#### [INPUT MATERIAL]
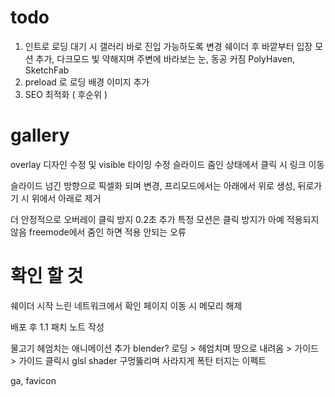 # todo

1. 인트로 로딩 대기 시 갤러리 바로 진입 가능하도록 변경
   쉐이더 후 바깥부터 입장 모션 추가, 다크모드 빛 약해지며 주변에 바라보는 눈, 동공 커짐
   PolyHaven, SketchFab
2. preload 로 로딩 배경 이미지 추가
3. SEO 최적화 ( 후순위 )

# gallery

overlay 디자인 수정 및 visible 타이밍 수정
슬라이드 줌인 상태에서 클릭 시 링크 이동

슬라이드 넘긴 방향으로 픽셀화 되며 변경, 프리모드에서는 아래에서 위로 생성, 뒤로가기 시 위에서 아래로 제거

더 안정적으로 오버레이 클릭 방지 0.2초 추가
특정 모션은 클릭 방지가 아예 적용되지 않음
freemode에서 줌인 하면 적용 안되는 오류

# 확인 할 것

쉐이더 시작 느린 네트워크에서 확인
페이지 이동 시 메모리 해제

배포 후 1.1 패치 노트 작성

물고기 헤엄치는 애니메이션 추가 blender?
로딩 > 헤엄치며 땅으로 내려옴 > 가이드 > 가이드 클릭시 glsl shader 구멍뚫리며 사라지게
폭탄 터지는 이펙트

ga, favicon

#### [EXERCISE PROMPT]
The expected answer is a copy of each line above containing "슬라이드".

#### [ANSWER TO THE EXERCISE]
슬라이드 줌인 상태에서 클릭 시 링크 이동
슬라이드 넘긴 방향으로 픽셀화 되며 변경, 프리모드에서는 아래에서 위로 생성, 뒤로가기 시 위에서 아래로 제거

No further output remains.